What the task requires:
From the top of the entries, reproduce each line exactly, stopping after the line that contains "4. **Containment**: Honeypots". Omit pictures.

Extracted entries:

----------

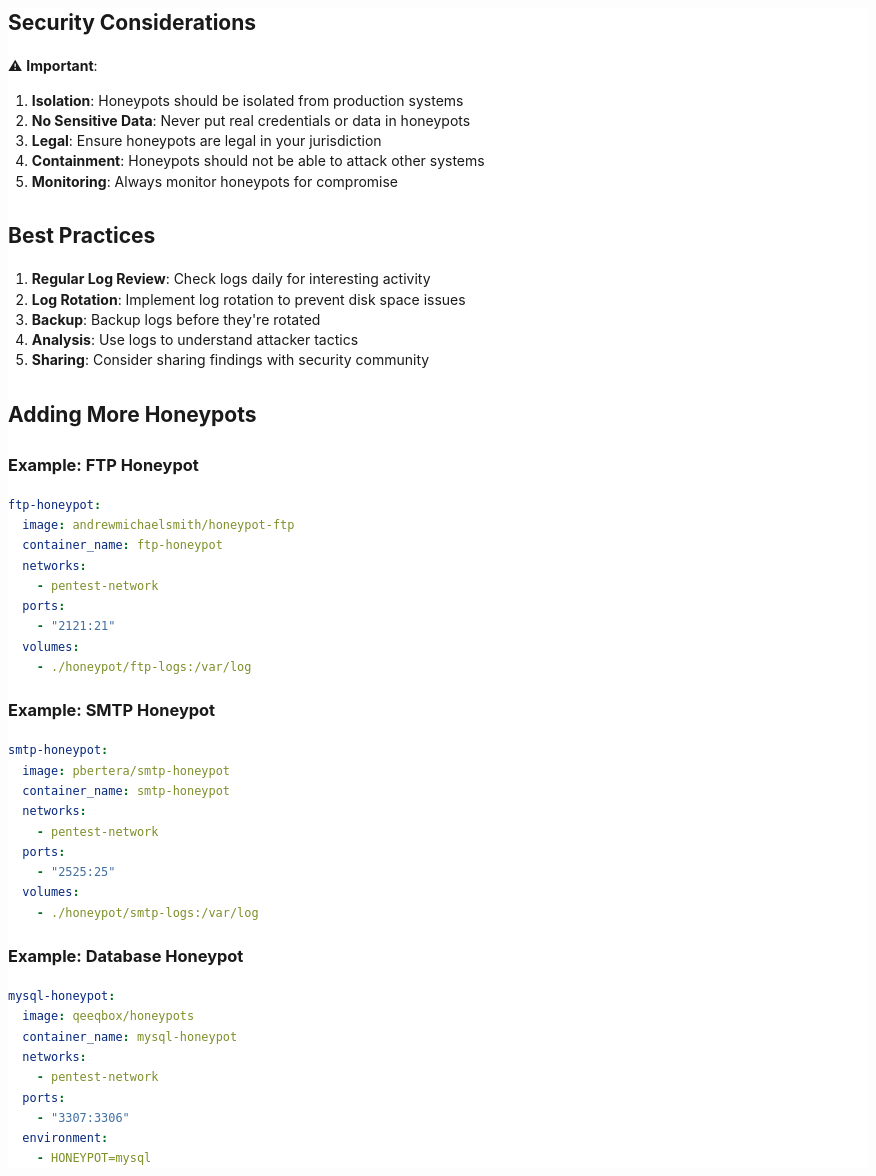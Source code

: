 ## Security Considerations

⚠️ **Important**:

1. **Isolation**: Honeypots should be isolated from production systems
2. **No Sensitive Data**: Never put real credentials or data in honeypots
3. **Legal**: Ensure honeypots are legal in your jurisdiction
4. **Containment**: Honeypots should not be able to attack other systems
5. **Monitoring**: Always monitor honeypots for compromise

## Best Practices

1. **Regular Log Review**: Check logs daily for interesting activity
2. **Log Rotation**: Implement log rotation to prevent disk space issues
3. **Backup**: Backup logs before they're rotated
4. **Analysis**: Use logs to understand attacker tactics
5. **Sharing**: Consider sharing findings with security community

## Adding More Honeypots

### Example: FTP Honeypot

```yaml
ftp-honeypot:
  image: andrewmichaelsmith/honeypot-ftp
  container_name: ftp-honeypot
  networks:
    - pentest-network
  ports:
    - "2121:21"
  volumes:
    - ./honeypot/ftp-logs:/var/log
```

### Example: SMTP Honeypot

```yaml
smtp-honeypot:
  image: pbertera/smtp-honeypot
  container_name: smtp-honeypot
  networks:
    - pentest-network
  ports:
    - "2525:25"
  volumes:
    - ./honeypot/smtp-logs:/var/log
```

### Example: Database Honeypot

```yaml
mysql-honeypot:
  image: qeeqbox/honeypots
  container_name: mysql-honeypot
  networks:
    - pentest-network
  ports:
    - "3307:3306"
  environment:
    - HONEYPOT=mysql
```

----------

Answer area:
Source code

: ## Security Considerations

⚠️ **Important**:

1. **Isolation**: Honeypots should be isolated from production systems
2. **No Sensitive Data**: Never put real credentials or data in honeypots
3. **Legal**: Ensure honeypots are legal in your jurisdiction
4. **Containment**: Honeypots should not be able to attack other systems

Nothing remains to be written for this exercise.